Por El Archivólogo | Agencia de Guardia
Hay momentos en que la historia no se escribe: se silba bajito. Como un bandoneón en penumbras o una copita de ginebra al borde del piano. El día que Horacio Ferrer conoció a Astor Piazzolla fue uno de esos instantes. Nadie cortó una cinta, no hubo foto para los diarios, pero ahí se empezó a gestar algo que iba a cambiar la música ciudadana para siempre.
Montevideo, 1947. Café Ateneo. Ferrer tiene 14 años y los sueños llenos de rimas. Piazzolla ya tiene orquesta propia y unos cuantos fueyes en la espalda. Se cruzan, se miran. No pasa mucho más. Pero Ferrer se queda con ese nombre pegado al alma como tango en el zapato. “Este loco es distinto”, habría pensado. Porque Horacio sabía leer entre notas.
Años después, cuando Ferrer ya no dibujaba planos en Arquitectura sino versos en el aire, fundó el Club de la Guardia Nueva para celebrar el tango que venía con olor a futuro. El dato es delicioso: en 1955, cuando se entera que Piazzolla vuelve de estudiar en París con Nadia Boulanger, lo espera en el puerto y le organiza una recepción sorpresa con 300 pibes. Como si fuese Elvis, pero con alma de arrabal. Ahí empezó la verdadera función.

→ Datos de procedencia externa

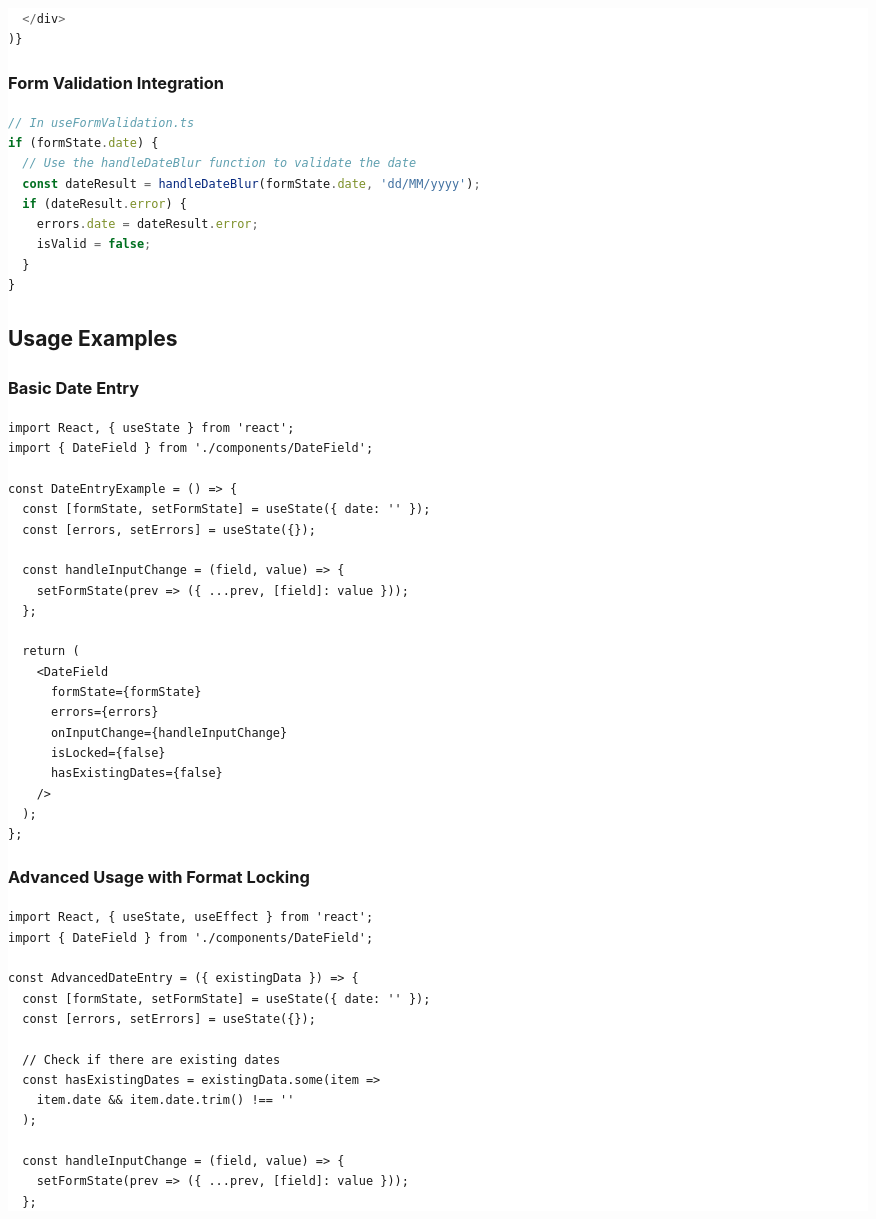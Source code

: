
 ```typescript
  </div>
)}
```

### Form Validation Integration

```typescript
// In useFormValidation.ts
if (formState.date) {
  // Use the handleDateBlur function to validate the date
  const dateResult = handleDateBlur(formState.date, 'dd/MM/yyyy');
  if (dateResult.error) {
    errors.date = dateResult.error;
    isValid = false;
  }
}
```

## Usage Examples

### Basic Date Entry

```tsx
import React, { useState } from 'react';
import { DateField } from './components/DateField';

const DateEntryExample = () => {
  const [formState, setFormState] = useState({ date: '' });
  const [errors, setErrors] = useState({});
  
  const handleInputChange = (field, value) => {
    setFormState(prev => ({ ...prev, [field]: value }));
  };
  
  return (
    <DateField
      formState={formState}
      errors={errors}
      onInputChange={handleInputChange}
      isLocked={false}
      hasExistingDates={false}
    />
  );
};
```

### Advanced Usage with Format Locking

```tsx
import React, { useState, useEffect } from 'react';
import { DateField } from './components/DateField';

const AdvancedDateEntry = ({ existingData }) => {
  const [formState, setFormState] = useState({ date: '' });
  const [errors, setErrors] = useState({});
  
  // Check if there are existing dates
  const hasExistingDates = existingData.some(item => 
    item.date && item.date.trim() !== ''
  );
  
  const handleInputChange = (field, value) => {
    setFormState(prev => ({ ...prev, [field]: value }));
  };
```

Pasó el tiempo, y en 1967 llegó el encuentro que cortó la racha. Ferrer se planta en la casa de Astor sin aviso. Toca la puerta porque el timbre no anda. Piazzolla abre y le suelta: «Es de brujas, Horangel me dijo ayer que alguien que iba a cambiar mi vida iba a golpear mi puerta». Esa frase no se escribe: se escucha en re menor.
A los pocos días ya estaban tramando «María de Buenos Aires». En menos de tres meses, la parieron. Y la criatura fue rara, hermosa y lunfarda. Como toda buena hija del Río de la Plata. Luego vino «Balada para un loco», que escribieron casi sin querer. Ferrer lo miró a los ojos y le dijo: «Mandate a hacer una tarjeta que diga: ‘autor de Balada para un loco’. Te va a durar para toda la vida».

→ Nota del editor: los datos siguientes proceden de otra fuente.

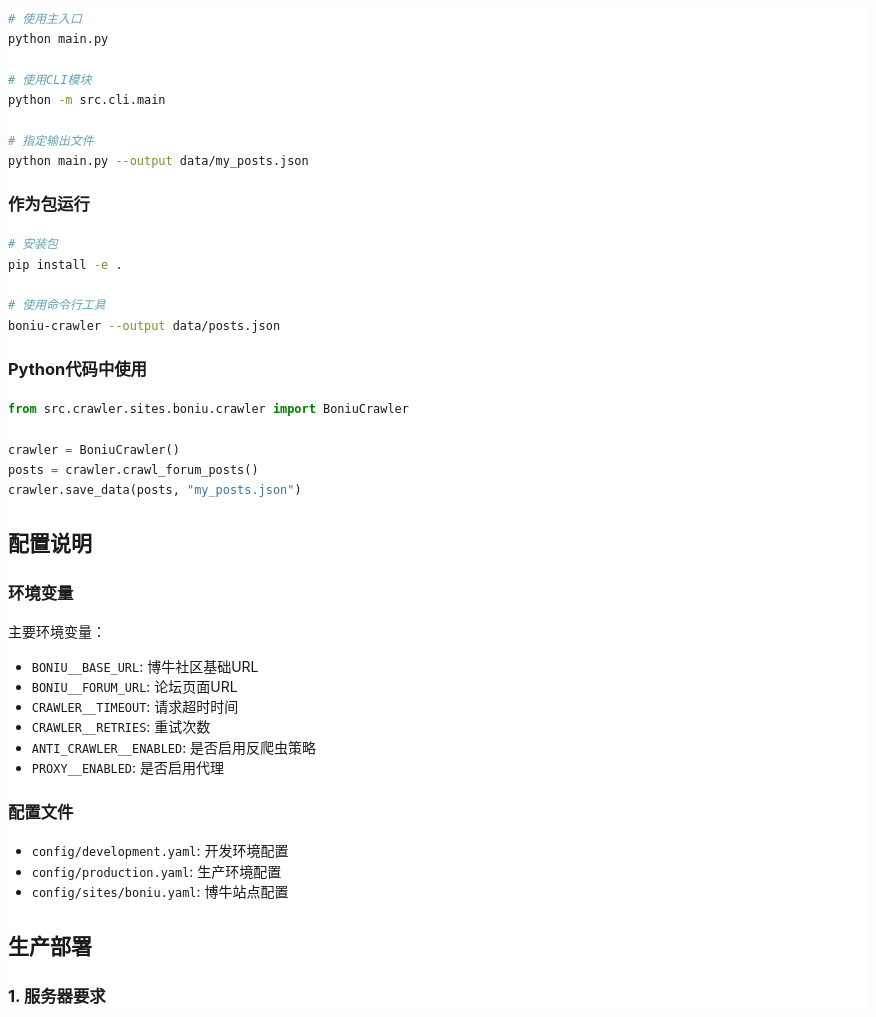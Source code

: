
 ```bash
# 使用主入口
python main.py

# 使用CLI模块
python -m src.cli.main

# 指定输出文件
python main.py --output data/my_posts.json
```

### 作为包运行

```bash
# 安装包
pip install -e .

# 使用命令行工具
boniu-crawler --output data/posts.json
```

### Python代码中使用

```python
from src.crawler.sites.boniu.crawler import BoniuCrawler

crawler = BoniuCrawler()
posts = crawler.crawl_forum_posts()
crawler.save_data(posts, "my_posts.json")
```

## 配置说明

### 环境变量

主要环境变量：

- `BONIU__BASE_URL`: 博牛社区基础URL
- `BONIU__FORUM_URL`: 论坛页面URL
- `CRAWLER__TIMEOUT`: 请求超时时间
- `CRAWLER__RETRIES`: 重试次数
- `ANTI_CRAWLER__ENABLED`: 是否启用反爬虫策略
- `PROXY__ENABLED`: 是否启用代理

### 配置文件

- `config/development.yaml`: 开发环境配置
- `config/production.yaml`: 生产环境配置
- `config/sites/boniu.yaml`: 博牛站点配置

## 生产部署

### 1. 服务器要求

Y no se equivocó. Juntos compusieron más de 50 temas. Veinte siguen inéditos. Un tesoro que duerme en alguna caja fuerte del tiempo.

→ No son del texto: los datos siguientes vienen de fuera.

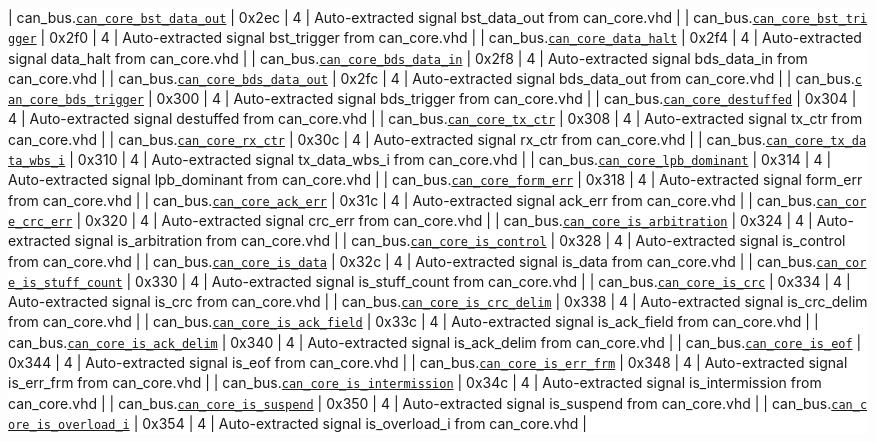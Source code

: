 | can_bus.[`can_core_bst_data_out`](#can_core_bst_data_out)                                                     | 0x2ec    |        4 | Auto-extracted signal bst_data_out from can_core.vhd                           |
| can_bus.[`can_core_bst_trigger`](#can_core_bst_trigger)                                                       | 0x2f0    |        4 | Auto-extracted signal bst_trigger from can_core.vhd                            |
| can_bus.[`can_core_data_halt`](#can_core_data_halt)                                                           | 0x2f4    |        4 | Auto-extracted signal data_halt from can_core.vhd                              |
| can_bus.[`can_core_bds_data_in`](#can_core_bds_data_in)                                                       | 0x2f8    |        4 | Auto-extracted signal bds_data_in from can_core.vhd                            |
| can_bus.[`can_core_bds_data_out`](#can_core_bds_data_out)                                                     | 0x2fc    |        4 | Auto-extracted signal bds_data_out from can_core.vhd                           |
| can_bus.[`can_core_bds_trigger`](#can_core_bds_trigger)                                                       | 0x300    |        4 | Auto-extracted signal bds_trigger from can_core.vhd                            |
| can_bus.[`can_core_destuffed`](#can_core_destuffed)                                                           | 0x304    |        4 | Auto-extracted signal destuffed from can_core.vhd                              |
| can_bus.[`can_core_tx_ctr`](#can_core_tx_ctr)                                                                 | 0x308    |        4 | Auto-extracted signal tx_ctr from can_core.vhd                                 |
| can_bus.[`can_core_rx_ctr`](#can_core_rx_ctr)                                                                 | 0x30c    |        4 | Auto-extracted signal rx_ctr from can_core.vhd                                 |
| can_bus.[`can_core_tx_data_wbs_i`](#can_core_tx_data_wbs_i)                                                   | 0x310    |        4 | Auto-extracted signal tx_data_wbs_i from can_core.vhd                          |
| can_bus.[`can_core_lpb_dominant`](#can_core_lpb_dominant)                                                     | 0x314    |        4 | Auto-extracted signal lpb_dominant from can_core.vhd                           |
| can_bus.[`can_core_form_err`](#can_core_form_err)                                                             | 0x318    |        4 | Auto-extracted signal form_err from can_core.vhd                               |
| can_bus.[`can_core_ack_err`](#can_core_ack_err)                                                               | 0x31c    |        4 | Auto-extracted signal ack_err from can_core.vhd                                |
| can_bus.[`can_core_crc_err`](#can_core_crc_err)                                                               | 0x320    |        4 | Auto-extracted signal crc_err from can_core.vhd                                |
| can_bus.[`can_core_is_arbitration`](#can_core_is_arbitration)                                                 | 0x324    |        4 | Auto-extracted signal is_arbitration from can_core.vhd                         |
| can_bus.[`can_core_is_control`](#can_core_is_control)                                                         | 0x328    |        4 | Auto-extracted signal is_control from can_core.vhd                             |
| can_bus.[`can_core_is_data`](#can_core_is_data)                                                               | 0x32c    |        4 | Auto-extracted signal is_data from can_core.vhd                                |
| can_bus.[`can_core_is_stuff_count`](#can_core_is_stuff_count)                                                 | 0x330    |        4 | Auto-extracted signal is_stuff_count from can_core.vhd                         |
| can_bus.[`can_core_is_crc`](#can_core_is_crc)                                                                 | 0x334    |        4 | Auto-extracted signal is_crc from can_core.vhd                                 |
| can_bus.[`can_core_is_crc_delim`](#can_core_is_crc_delim)                                                     | 0x338    |        4 | Auto-extracted signal is_crc_delim from can_core.vhd                           |
| can_bus.[`can_core_is_ack_field`](#can_core_is_ack_field)                                                     | 0x33c    |        4 | Auto-extracted signal is_ack_field from can_core.vhd                           |
| can_bus.[`can_core_is_ack_delim`](#can_core_is_ack_delim)                                                     | 0x340    |        4 | Auto-extracted signal is_ack_delim from can_core.vhd                           |
| can_bus.[`can_core_is_eof`](#can_core_is_eof)                                                                 | 0x344    |        4 | Auto-extracted signal is_eof from can_core.vhd                                 |
| can_bus.[`can_core_is_err_frm`](#can_core_is_err_frm)                                                         | 0x348    |        4 | Auto-extracted signal is_err_frm from can_core.vhd                             |
| can_bus.[`can_core_is_intermission`](#can_core_is_intermission)                                               | 0x34c    |        4 | Auto-extracted signal is_intermission from can_core.vhd                        |
| can_bus.[`can_core_is_suspend`](#can_core_is_suspend)                                                         | 0x350    |        4 | Auto-extracted signal is_suspend from can_core.vhd                             |
| can_bus.[`can_core_is_overload_i`](#can_core_is_overload_i)                                                   | 0x354    |        4 | Auto-extracted signal is_overload_i from can_core.vhd                          |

Lo que sigue es puro estremecimiento: Amancay Laborde interpretando Chiquilín de Bachín. Es un volver a escuchar esa infancia herida, esa poesía que duele. Es Piazzolla y Ferrer hablando por boca de otra voz. Una versión que corta la respiración y deja la mirada nublada. Avisados están.
El veredicto del Archivólogo
Lo de Ferrer y Piazzolla fue algo más que una dupla. Fue una sociedad entre dos locos lindos que entendieron que el tango no era un museo sino un organismo vivo. Le dieron alas sin sacarle la nostalgia. Le pusieron poesía a la rebeldía. Hicieron del lunfardo una nave espacial.
Y como decía Luca Prodan: «Mejor no hablar de ciertas cosas». Pero si hablamos, que sea con ellos de fondo.